** Opening Material for the task block **

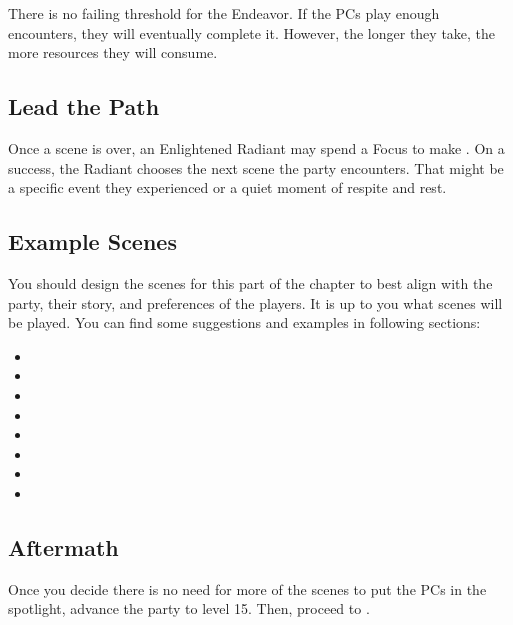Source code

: There is no failing threshold for the Endeavor. If the PCs play enough encounters, they will eventually complete it. However, the longer they take, the more resources they will consume.





\subsection{Lead the Path}

Once a scene is over, an Enlightened Radiant may spend a Focus to make . On a success, the Radiant chooses the next scene the party encounters. That might be a specific event they experienced or a quiet moment of respite and rest.



\subsection{Example Scenes}

You should design the scenes for this part of the chapter to best align with the party, their story, and preferences of the players. It is up to you what scenes will be played. You can find some suggestions and examples in following sections:

\begin{itemize}
	\item {}
	\item {}
	\item {}
	\item {}
	\item {}
	\item {}
	\item {}
	\item {}
\end{itemize}










\subsection{Aftermath}

Once you decide there is no need for more of the scenes to put the PCs in the spotlight, advance the party to level 15. Then, proceed to .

** Closing Material for the task block **

> _Your assignment_: A verbatim copy of every entry is wanted; the pictures stay out of it.

> _Written solution_:
Source code

: There is no failing threshold for the Endeavor. If the PCs play enough encounters, they will eventually complete it. However, the longer they take, the more resources they will consume.





\subsection{Lead the Path}

Once a scene is over, an Enlightened Radiant may spend a Focus to make . On a success, the Radiant chooses the next scene the party encounters. That might be a specific event they experienced or a quiet moment of respite and rest.



\subsection{Example Scenes}

You should design the scenes for this part of the chapter to best align with the party, their story, and preferences of the players. It is up to you what scenes will be played. You can find some suggestions and examples in following sections:

\begin{itemize}
	\item {}
	\item {}
	\item {}
	\item {}
	\item {}
	\item {}
	\item {}
	\item {}
\end{itemize}










\subsection{Aftermath}

Once you decide there is no need for more of the scenes to put the PCs in the spotlight, advance the party to level 15. Then, proceed to .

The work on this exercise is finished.